Des coûts réels mais sous-évalués
L'impact économique demeure en réalité considérable. L'Agence européenne pour la sécurité et la santé au travail estime que les coûts liés au mal-être professionnel atteignent des milliards d'euros annuels. En France, l'INRS évalue les coûts du stress et des risques psychosociaux entre 2 et 3 milliards d'euros par an, soit l’équivalent de 3 à 4 % du PIB. Dans certains secteurs, la violence verbale entraînerait même une véritable crise du recrutement, à l’instar de l’Éducation nationale. Un rapport du Sénat de 2021 pointe une hausse de plus de 100% des demandes de protection fonctionnelle dans ce secteur en à peine quatre ans : alarmant. Cette insécurité professionnelle se retrouve également dans les services de santé, où les agressions verbales contre le personnel soignant sont de plus en plus fréquentes. Plus globalement, les violences verbales au travail influent sur la dynamique des équipes et la qualité du service rendu. La tension dans un environnement professionnel hostile impacte directement la performance et la rentabilité d’une organisation. Selon une étude de l’INRS toujours, la perte de productivité liée aux risques psychosociaux pourrait représenter jusqu’à 12 % de la masse salariale d’une entreprise.
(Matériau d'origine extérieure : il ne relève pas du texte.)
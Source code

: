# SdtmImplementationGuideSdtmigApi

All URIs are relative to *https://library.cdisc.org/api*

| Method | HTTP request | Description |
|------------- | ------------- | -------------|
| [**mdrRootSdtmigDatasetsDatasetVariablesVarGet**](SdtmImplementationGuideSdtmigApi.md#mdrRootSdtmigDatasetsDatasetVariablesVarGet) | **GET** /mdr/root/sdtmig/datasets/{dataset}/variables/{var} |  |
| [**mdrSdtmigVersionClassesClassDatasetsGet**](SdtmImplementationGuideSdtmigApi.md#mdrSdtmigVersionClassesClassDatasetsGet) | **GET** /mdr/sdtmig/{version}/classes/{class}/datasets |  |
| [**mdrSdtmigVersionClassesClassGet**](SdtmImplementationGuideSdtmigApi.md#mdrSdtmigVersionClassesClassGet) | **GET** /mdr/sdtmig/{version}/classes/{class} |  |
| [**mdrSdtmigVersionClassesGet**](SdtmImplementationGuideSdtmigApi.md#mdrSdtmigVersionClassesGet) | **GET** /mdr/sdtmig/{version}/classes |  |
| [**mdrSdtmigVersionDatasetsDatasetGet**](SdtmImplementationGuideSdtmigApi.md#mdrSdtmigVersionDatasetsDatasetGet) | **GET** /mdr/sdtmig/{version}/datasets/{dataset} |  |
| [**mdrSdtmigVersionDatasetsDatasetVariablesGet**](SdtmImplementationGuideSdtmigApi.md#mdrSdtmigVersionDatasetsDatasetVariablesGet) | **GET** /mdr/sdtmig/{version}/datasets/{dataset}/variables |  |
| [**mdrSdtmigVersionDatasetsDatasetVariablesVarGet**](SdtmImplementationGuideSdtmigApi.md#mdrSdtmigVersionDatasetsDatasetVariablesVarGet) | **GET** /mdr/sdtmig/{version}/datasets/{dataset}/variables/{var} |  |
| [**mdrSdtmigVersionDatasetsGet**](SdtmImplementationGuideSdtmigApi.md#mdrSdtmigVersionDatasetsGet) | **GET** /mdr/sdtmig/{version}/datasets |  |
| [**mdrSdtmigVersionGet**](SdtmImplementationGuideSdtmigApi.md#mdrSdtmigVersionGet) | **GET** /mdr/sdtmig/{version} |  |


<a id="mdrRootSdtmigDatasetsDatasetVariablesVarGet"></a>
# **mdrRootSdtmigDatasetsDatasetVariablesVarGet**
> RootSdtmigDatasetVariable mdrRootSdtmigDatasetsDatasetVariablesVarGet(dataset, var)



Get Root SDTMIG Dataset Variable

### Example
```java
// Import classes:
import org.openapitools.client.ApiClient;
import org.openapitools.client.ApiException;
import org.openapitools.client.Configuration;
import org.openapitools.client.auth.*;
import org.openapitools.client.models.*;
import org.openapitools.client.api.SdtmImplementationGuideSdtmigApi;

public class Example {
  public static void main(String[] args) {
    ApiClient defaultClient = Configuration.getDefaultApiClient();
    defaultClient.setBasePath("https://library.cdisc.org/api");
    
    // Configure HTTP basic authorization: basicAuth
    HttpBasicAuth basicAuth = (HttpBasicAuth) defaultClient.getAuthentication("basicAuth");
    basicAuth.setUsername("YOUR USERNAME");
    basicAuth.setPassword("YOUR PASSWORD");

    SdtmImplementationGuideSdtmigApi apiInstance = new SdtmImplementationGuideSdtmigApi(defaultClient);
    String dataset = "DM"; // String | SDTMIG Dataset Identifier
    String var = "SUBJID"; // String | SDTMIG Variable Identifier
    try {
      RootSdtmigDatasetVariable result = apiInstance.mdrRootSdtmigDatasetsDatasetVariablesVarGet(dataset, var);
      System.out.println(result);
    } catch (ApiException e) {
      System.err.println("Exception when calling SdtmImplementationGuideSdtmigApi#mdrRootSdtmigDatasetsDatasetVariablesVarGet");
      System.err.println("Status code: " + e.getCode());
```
Apprendre à gérer les conflits ?
Dans cette situation, le CESE rappelle qu’il demeure impératif qu’entreprises et pouvoirs publics agissent collégialement et concrètement. L'absence de données approfondies sur le coût économique des violences verbales est un frein à la mise en place de politiques efficaces, de prévention ou de réparation. Il est urgent de renforcer la formation à la gestion des conflits, de promouvoir une culture du respect et de sensibiliser aux conséquences des discours de haine pour garantir un environnement de travail sain et productif : les entreprises doivent mettre en place des dispositifs d’écoute et de signalement pour permettre aux victimes de s’exprimer sans crainte. Enfin, un encadrement renforcé des managers pourrait également aider à limiter ces comportements toxiques et à restaurer un climat de confiance au sein des organisations.

Journaliste
Séverine est journaliste généraliste indépendante collaborant avec divers médias régionaux et nationaux, comme le Figaro Magazine, Madame Figaro,…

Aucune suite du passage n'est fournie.